Thank you Bubulus for your brilliant, brief, slightly obnoxious, and unnerving replies. I used to work with people like you and miss that a lot. Meanwhile, others may sit on a balloon until it pops due to a pressure increase and then can think about what happened.

The gauge reads the difference between the pressure in the tire and the pressure of the atmosphere. The latter is not changed by the pavement pushing on the bottom of the tire.
And this is just an offset that you can subtract by appropriate labelling of the marks on the gauge, right? Zero can be relabelled 14.7 psi.
So the gauge is still measuring the air pressure inside the tire.

The air cannot maintain the shape of the tire without exerting pressure on it. If you let the air out, the tire goes flat.
So if the air holds up the tire, and the tire holds up the car, then how can the air not be bearing the weight of the car?
If the material of the sidewalls was stiff enough to do the job, you would not need to inflate the tire at all.

In my post somewhere below (pdf attachment), I show how the air pressure in a tube that is a completely flexible balloon can hold up a weight
placed on top of it.

bfaul,

First let me thank you for the pdf file. You obviously spent quite a bit of time on it - and I think it illustartes the point you are trying to make - the change in volume will be small.

But allow me to point out that there are some initial assumptions you make that render the analysis - oh…let’s say… not valid for analyzing what is going on with the tire itself.

For example: Tires are not circular toroids. They more closely resemble the second diagram, where “l” is the rim width and it is fixed. For the sake of simplicity you could also choose to have the tread be width “l” as well - and it is also unchanging. That reduces the problem to 2 arcs and their cross sectional area. (For those who want to follow along, the pdf file is near the end of this thread.)

Nevertheless, we all seem to agree about the answer to Amy’s question - and it is that the pressure change - and therefore the volume change - is small.

But what we seemed to disagree on is whether or not the air is holding up the vehicle. So I submit that if you do a free body diagram of the rim, you will find that the air pressure is the same 360 degrees around the rim, so the air pressure is not exerting a net upwards force on the rim.

Ergo, the air is not holding up the vehicle - the tire is.

http://www.bridgestonetrucktires.com/us_eng/real/magazines/98V3Issue4/v3i4Tech.asp

This website has a helpful cross sectional image. (See attached jpeg) Yes the pressure is
the same all the way around, but the tire warps so the area of horizontally-oriented surface
(tire surface + rim) over which the air pressure acts is not the same.
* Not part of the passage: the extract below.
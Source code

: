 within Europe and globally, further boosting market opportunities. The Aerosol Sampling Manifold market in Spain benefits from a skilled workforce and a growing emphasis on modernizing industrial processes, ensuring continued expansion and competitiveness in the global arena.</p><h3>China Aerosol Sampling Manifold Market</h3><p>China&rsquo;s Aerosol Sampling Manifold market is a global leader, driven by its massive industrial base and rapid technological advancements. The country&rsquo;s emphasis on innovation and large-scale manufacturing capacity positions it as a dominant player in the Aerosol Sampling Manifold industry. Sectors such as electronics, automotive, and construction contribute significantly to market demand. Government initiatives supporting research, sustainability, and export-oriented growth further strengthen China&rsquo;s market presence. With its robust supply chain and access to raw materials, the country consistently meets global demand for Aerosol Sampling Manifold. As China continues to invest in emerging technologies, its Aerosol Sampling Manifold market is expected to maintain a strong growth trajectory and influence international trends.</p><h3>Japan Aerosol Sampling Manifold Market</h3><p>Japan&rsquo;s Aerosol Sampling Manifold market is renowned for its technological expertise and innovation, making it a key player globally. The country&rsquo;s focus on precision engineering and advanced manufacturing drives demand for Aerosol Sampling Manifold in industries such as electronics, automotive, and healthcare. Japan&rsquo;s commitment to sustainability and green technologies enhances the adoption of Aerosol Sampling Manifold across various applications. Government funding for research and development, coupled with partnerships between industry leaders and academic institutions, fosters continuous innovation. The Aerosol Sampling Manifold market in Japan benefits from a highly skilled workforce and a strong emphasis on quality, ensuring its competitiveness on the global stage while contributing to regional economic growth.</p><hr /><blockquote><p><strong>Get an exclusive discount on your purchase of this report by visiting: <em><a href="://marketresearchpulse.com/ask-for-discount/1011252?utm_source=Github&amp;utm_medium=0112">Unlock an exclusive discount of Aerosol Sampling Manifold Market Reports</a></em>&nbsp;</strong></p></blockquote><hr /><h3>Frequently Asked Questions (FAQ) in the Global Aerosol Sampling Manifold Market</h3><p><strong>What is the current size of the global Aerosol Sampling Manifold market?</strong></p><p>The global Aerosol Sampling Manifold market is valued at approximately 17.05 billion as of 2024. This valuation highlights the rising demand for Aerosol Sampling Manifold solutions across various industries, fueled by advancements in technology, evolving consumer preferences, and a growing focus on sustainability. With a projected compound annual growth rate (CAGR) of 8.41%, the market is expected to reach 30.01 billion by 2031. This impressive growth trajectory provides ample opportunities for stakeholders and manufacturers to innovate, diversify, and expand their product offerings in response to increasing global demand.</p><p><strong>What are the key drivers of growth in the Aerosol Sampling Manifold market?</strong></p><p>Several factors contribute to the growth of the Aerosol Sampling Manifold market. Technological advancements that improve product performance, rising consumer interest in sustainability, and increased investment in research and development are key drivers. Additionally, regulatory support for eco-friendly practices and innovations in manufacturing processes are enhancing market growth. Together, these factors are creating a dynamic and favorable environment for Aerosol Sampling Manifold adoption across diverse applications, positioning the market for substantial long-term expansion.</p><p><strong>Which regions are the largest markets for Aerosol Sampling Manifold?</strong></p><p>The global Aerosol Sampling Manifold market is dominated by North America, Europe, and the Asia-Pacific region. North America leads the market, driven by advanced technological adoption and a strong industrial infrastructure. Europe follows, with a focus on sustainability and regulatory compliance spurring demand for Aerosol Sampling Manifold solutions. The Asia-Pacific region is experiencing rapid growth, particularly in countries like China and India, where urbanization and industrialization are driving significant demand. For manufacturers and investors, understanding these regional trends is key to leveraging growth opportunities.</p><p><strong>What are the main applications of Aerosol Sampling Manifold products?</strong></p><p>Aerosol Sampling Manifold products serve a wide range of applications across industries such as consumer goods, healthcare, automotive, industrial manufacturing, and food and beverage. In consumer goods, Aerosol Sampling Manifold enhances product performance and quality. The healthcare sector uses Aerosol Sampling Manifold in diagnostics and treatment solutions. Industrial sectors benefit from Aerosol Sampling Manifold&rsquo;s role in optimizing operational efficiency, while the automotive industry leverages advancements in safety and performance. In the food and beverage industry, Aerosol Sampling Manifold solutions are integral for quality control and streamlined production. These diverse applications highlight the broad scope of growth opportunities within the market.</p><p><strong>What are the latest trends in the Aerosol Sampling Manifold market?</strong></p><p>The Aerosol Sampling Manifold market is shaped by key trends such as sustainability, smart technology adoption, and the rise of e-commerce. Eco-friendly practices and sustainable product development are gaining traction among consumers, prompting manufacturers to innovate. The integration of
The air is pushing up on the tire sidewall
on the bottom, leading to an upward force. This has to be the case, because as you decrease the air pressure
the bottom part of the tire collapses; it is not stiff enough to bear the weight on its own.
You can’t say on the one hand that the tire bears the weight entirely, and on the other hand, say
that it needs the air pressure to “maintain its shape.”

Thank you for posting that! I feel soooooo vindicated.

My pleasure, but I hope we are here to learn and I am open minded to persuasion. Now, of course, I’m not saying that the air pressure bears all of the weight. There is some stiffness or resistance to bending in the
sidewall material - and I did not include this in my original post. This is, of course, a property of the sidewall material. But the air pressure does not
magically endow the sidewall material with enhanced mechanical stiffness; it just supplies an additional force. The fact that the tire goes flat when deflated is the key piece of evidence here.